From my point of view, the real reason to be a lawyer is that-as corny as it might sound- every now and then you have an opportunity to help somebody. Given my own interests and talents, the best way that I can help somebody is by presenting a case in a courtroom. It’s really the only part of the law that I’ve ever really wanted to do, which is to try cases, to litigate controversies, and to try to be the best courtroom advocate that I possibly can.

For me, the thing that is the greatest challenge for any courtroom lawyer is defending a criminal case with a client who is arguably truly not guilty, where the potential downside is someone who might actually be innocent being convicted of a crime.

The most exciting part of this job is getting a problem from a client that is a difficult problem, and it may seem to be an insoluble problem, and coming up with ways to solve it. This means getting a solution to the problem that is a better solution than a reasonable person thinks is possible. The result is usually not all that the client wants, because clients sometimes want things that are not completely reasonable; clients are not necessarily the most rational judges of what is a realistic outcome. I therefore try to look objectively at a problem, at what would be the standard result-what would you expect to happen with the resolution of this problem, what would be better than that, what would be worse than that-and hope that you end up better than that-and, often, substantially better than that.

Getting up to Speed

To be good at this job, you have to be an incredibly quick study, because every case that you get is going to be different; every case that you get is going to involve a different industry, or a different business, or a different fact pattern, and each of those situations is going to be complicated. The key to this is being able to digest an enormous volume of material very quickly. I think everybody does it differently; what works for me is trying to focus on the particular problem, separating it from what I know from other things, and just giving it as much of my focused attention as I can.
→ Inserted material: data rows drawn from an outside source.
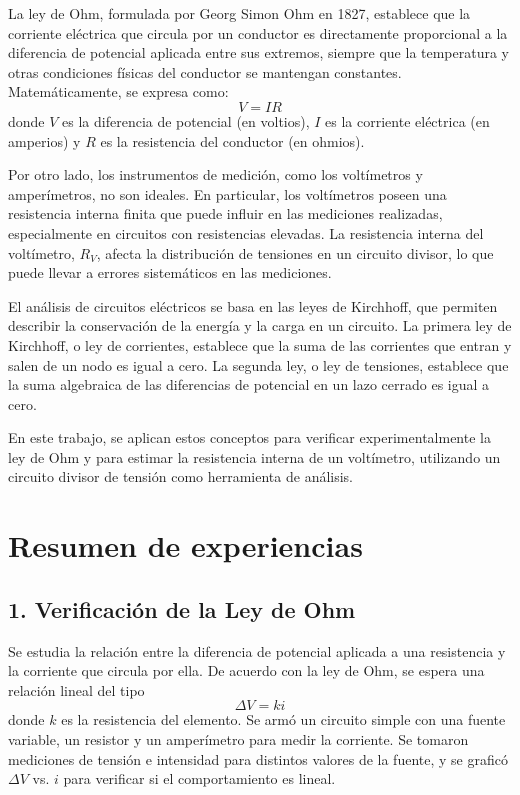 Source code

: \documentclass[11pt]{article}
\begin{document}
La ley de Ohm, formulada por Georg Simon Ohm en 1827, establece que la corriente eléctrica que circula por un conductor es directamente proporcional a la diferencia de potencial aplicada entre sus extremos, siempre que la temperatura y otras condiciones físicas del conductor se mantengan constantes. Matemáticamente, se expresa como:
\begin{equation}
V = I R
\label{eq:ley-ohm}
\end{equation}
donde \( V \) es la diferencia de potencial (en voltios), \( I \) es la corriente eléctrica (en amperios) y \( R \) es la resistencia del conductor (en ohmios).

Por otro lado, los instrumentos de medición, como los voltímetros y amperímetros, no son ideales. En particular, los voltímetros poseen una resistencia interna finita que puede influir en las mediciones realizadas, especialmente en circuitos con resistencias elevadas. La resistencia interna del voltímetro, \( R_V \), afecta la distribución de tensiones en un circuito divisor, lo que puede llevar a errores sistemáticos en las mediciones.

El análisis de circuitos eléctricos se basa en las leyes de Kirchhoff, que permiten describir la conservación de la energía y la carga en un circuito. La primera ley de Kirchhoff, o ley de corrientes, establece que la suma de las corrientes que entran y salen de un nodo es igual a cero. La segunda ley, o ley de tensiones, establece que la suma algebraica de las diferencias de potencial en un lazo cerrado es igual a cero.

En este trabajo, se aplican estos conceptos para verificar experimentalmente la ley de Ohm y para estimar la resistencia interna de un voltímetro, utilizando un circuito divisor de tensión como herramienta de análisis.


\section*{Resumen de experiencias}

\subsection*{1. Verificación de la Ley de Ohm}

Se estudia la relación entre la diferencia de potencial aplicada a una resistencia y la corriente que circula por ella. De acuerdo con la ley de Ohm, se espera una relación lineal del tipo
\[
\Delta V = k i
\]
donde \( k \) es la resistencia del elemento. Se armó un circuito simple con una fuente variable, un resistor y un amperímetro para medir la corriente. Se tomaron mediciones de tensión e intensidad para distintos valores de la fuente, y se graficó \( \Delta V \) vs. \( i \) para verificar si el comportamiento es lineal.
\end{document}
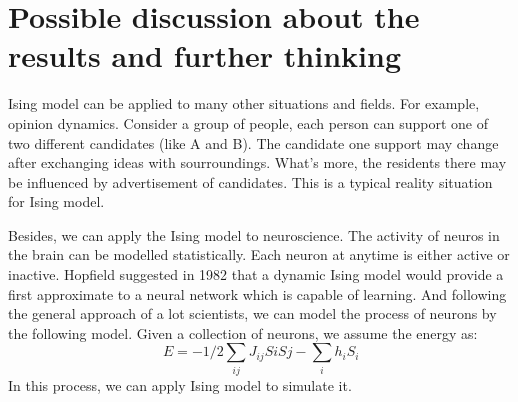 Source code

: \documentclass[11pt,openany]{book}              %
\begin{document}
\section{ Possible discussion about the results and further thinking }
Ising model can be applied to many other situations and fields. For example, opinion dynamics.
Consider a group of people, each person can support one of two different candidates (like A and B).
The candidate one support may change after exchanging ideas with sourroundings. 
What's more, the residents there may be influenced by advertisement of candidates. This is a typical
reality situation for Ising model.

Besides, we can apply the Ising model to neuroscience. The activity of neuros in the brain can be 
modelled statistically. Each neuron at anytime is either active or inactive. Hopfield suggested in 1982
that a dynamic Ising model would provide a first approximate to a neural network which is capable of learning.
And following the general approach of a lot scientists, we can model the process of neurons by the following 
model. Given a collection of neurons, we assume the energy as:
\begin{equation}
\, E = -1/2 \sum_{ij}J_{ij}SiSj-\sum_i h_iS_i
\end{equation}
In this process, we can apply Ising model to simulate it. 


%
%
\end{document}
In a more metaphysical sense, the first part is all learning-what are the facts in this case; how can I learn them; where do I get them; who else might know something; what’s the relevant body of law; what does it say; how are we going to apply that here? Once you know the facts, you know the law, and you’ve thought about how to apply the two together, then the question is, who do I persuade, and how do I persuade them? In the ideal situation you will be able to get the facts of the case. Some of those facts will come from the client. Many of them will come from other sources, whether they’re written material, other witnesses, and so on. Ideally, you want to learn everything there is to know about the case, you want to understand the law, and then you want to persuade your adversary, or the judge or jury, that your side is right.

The Most Important Areas

Obviously, a very important part of litigation is persuasiveness; however, I think the single most important thing in virtually all aspects of litigation is judgment. Within the issue of judgment, most litigations involve incredibly complicated fact patterns-thousands of discrete facts; hundreds of players; much more information than any decision maker, whether it’s a judge or a jury, can ever really be expected to understand thoroughly. The most important ability in trying cases is understanding that, out of the thousands of facts in the case, people are really only going to focus on five or six-and figuring out which five or six facts are really going to resonate, are going to be meaningful, are going to be case-determinative-and then selecting those, and hammering and hammering away at them. If you can select critical facts and focus the decision maker’s attention on them-and you’ve selected the right facts-then you have created themes, and if you have created the right themes you are going to win. I think that’s the most important ability that we have in this field.

Rules for Negotiation

My negotiation style is to figure out where I’m willing to end up, and I think I’m a little more straightforward in terms of getting there. If my goal is to achieve "X," I don’t think it’s a particularly great use of time to break the road to "X" into a hundred steps, going one step at a time. Personally, I think it’s much better if the lawyers simply have a pretty good idea of where they want to end up; think through what the other side is likely to need to achieve; and find out fairly quickly whether they can get there.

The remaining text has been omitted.